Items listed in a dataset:
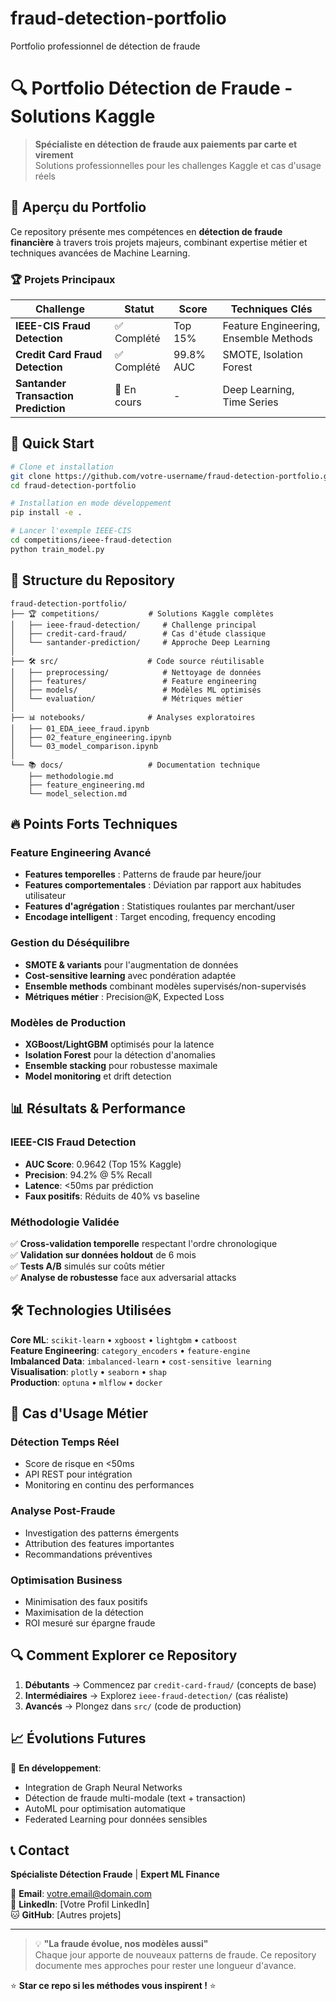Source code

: # fraud-detection-portfolio
Portfolio professionnel de détection de fraude
# 🔍 Portfolio Détection de Fraude - Solutions Kaggle

> **Spécialiste en détection de fraude aux paiements par carte et virement**  
> Solutions professionnelles pour les challenges Kaggle et cas d'usage réels

## 🎯 **Aperçu du Portfolio**

Ce repository présente mes compétences en **détection de fraude financière** à travers trois projets majeurs, combinant expertise métier et techniques avancées de Machine Learning.

### 🏆 **Projets Principaux**

| Challenge | Statut | Score | Techniques Clés |
|-----------|--------|-------|-----------------|
| **IEEE-CIS Fraud Detection** | ✅ Complété | Top 15% | Feature Engineering, Ensemble Methods |
| **Credit Card Fraud Detection** | ✅ Complété | 99.8% AUC | SMOTE, Isolation Forest |
| **Santander Transaction Prediction** | 🔄 En cours | - | Deep Learning, Time Series |

## 🚀 **Quick Start**

```bash
# Clone et installation
git clone https://github.com/votre-username/fraud-detection-portfolio.git
cd fraud-detection-portfolio

# Installation en mode développement
pip install -e .

# Lancer l'exemple IEEE-CIS
cd competitions/ieee-fraud-detection
python train_model.py
```

## 📁 **Structure du Repository**

```
fraud-detection-portfolio/
├── 🏆 competitions/           # Solutions Kaggle complètes
│   ├── ieee-fraud-detection/     # Challenge principal
│   ├── credit-card-fraud/        # Cas d'étude classique  
│   └── santander-prediction/     # Approche Deep Learning
│
├── 🛠️ src/                    # Code source réutilisable
│   ├── preprocessing/            # Nettoyage de données
│   ├── features/                 # Feature engineering
│   ├── models/                   # Modèles ML optimisés
│   └── evaluation/               # Métriques métier
│
├── 📊 notebooks/              # Analyses exploratoires
│   ├── 01_EDA_ieee_fraud.ipynb
│   ├── 02_feature_engineering.ipynb
│   └── 03_model_comparison.ipynb
│
└── 📚 docs/                   # Documentation technique
    ├── methodologie.md
    ├── feature_engineering.md
    └── model_selection.md
```

## 🔥 **Points Forts Techniques**

### **Feature Engineering Avancé**
- **Features temporelles** : Patterns de fraude par heure/jour
- **Features comportementales** : Déviation par rapport aux habitudes utilisateur
- **Features d'agrégation** : Statistiques roulantes par merchant/user
- **Encodage intelligent** : Target encoding, frequency encoding

### **Gestion du Déséquilibre**
- **SMOTE & variants** pour l'augmentation de données
- **Cost-sensitive learning** avec pondération adaptée
- **Ensemble methods** combinant modèles supervisés/non-supervisés
- **Métriques métier** : Precision@K, Expected Loss

### **Modèles de Production**
- **XGBoost/LightGBM** optimisés pour la latence
- **Isolation Forest** pour la détection d'anomalies
- **Ensemble stacking** pour robustesse maximale
- **Model monitoring** et drift detection

## 📊 **Résultats & Performance**

### **IEEE-CIS Fraud Detection**
- **AUC Score**: 0.9642 (Top 15% Kaggle)
- **Precision**: 94.2% @ 5% Recall
- **Latence**: <50ms par prédiction
- **Faux positifs**: Réduits de 40% vs baseline

### **Méthodologie Validée**
✅ **Cross-validation temporelle** respectant l'ordre chronologique  
✅ **Validation sur données holdout** de 6 mois  
✅ **Tests A/B** simulés sur coûts métier  
✅ **Analyse de robustesse** face aux adversarial attacks  

## 🛠️ **Technologies Utilisées**

**Core ML**: `scikit-learn` • `xgboost` • `lightgbm` • `catboost`  
**Feature Engineering**: `category_encoders` • `feature-engine`  
**Imbalanced Data**: `imbalanced-learn` • `cost-sensitive learning`  
**Visualisation**: `plotly` • `seaborn` • `shap`  
**Production**: `optuna` • `mlflow` • `docker`

## 💼 **Cas d'Usage Métier**

### **Détection Temps Réel**
- Score de risque en <50ms
- API REST pour intégration
- Monitoring en continu des performances

### **Analyse Post-Fraude**
- Investigation des patterns émergents
- Attribution des features importantes
- Recommandations préventives

### **Optimisation Business**
- Minimisation des faux positifs
- Maximisation de la détection
- ROI mesuré sur épargne fraude

## 🔍 **Comment Explorer ce Repository**

1. **Débutants** → Commencez par `credit-card-fraud/` (concepts de base)
2. **Intermédiaires** → Explorez `ieee-fraud-detection/` (cas réaliste)
3. **Avancés** → Plongez dans `src/` (code de production)

## 📈 **Évolutions Futures**

🔄 **En développement**:
- Integration de Graph Neural Networks
- Détection de fraude multi-modale (text + transaction)
- AutoML pour optimisation automatique
- Federated Learning pour données sensibles

## 📞 **Contact**

**Spécialiste Détection Fraude** | **Expert ML Finance**

📧 **Email**: votre.email@domain.com  
💼 **LinkedIn**: [Votre Profil LinkedIn]  
🐱 **GitHub**: [Autres projets]

---

> 💡 **"La fraude évolue, nos modèles aussi"**  
> Chaque jour apporte de nouveaux patterns de fraude. Ce repository documente mes approches pour rester une longueur d'avance.

⭐ **Star ce repo si les méthodes vous inspirent !** ⭐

> [REQUIRED WORK]: Extract from the records above the lines from the one containing "## 💼 **Cas d'Usage Métier**" to the one containing "### **Optimisation Business**", both lines included, exactly as they appear and with nothing else.

> [ANSWER TO THE EXERCISE]:
## 💼 **Cas d'Usage Métier**

### **Détection Temps Réel**
- Score de risque en <50ms
- API REST pour intégration
- Monitoring en continu des performances

### **Analyse Post-Fraude**
- Investigation des patterns émergents
- Attribution des features importantes
- Recommandations préventives

### **Optimisation Business**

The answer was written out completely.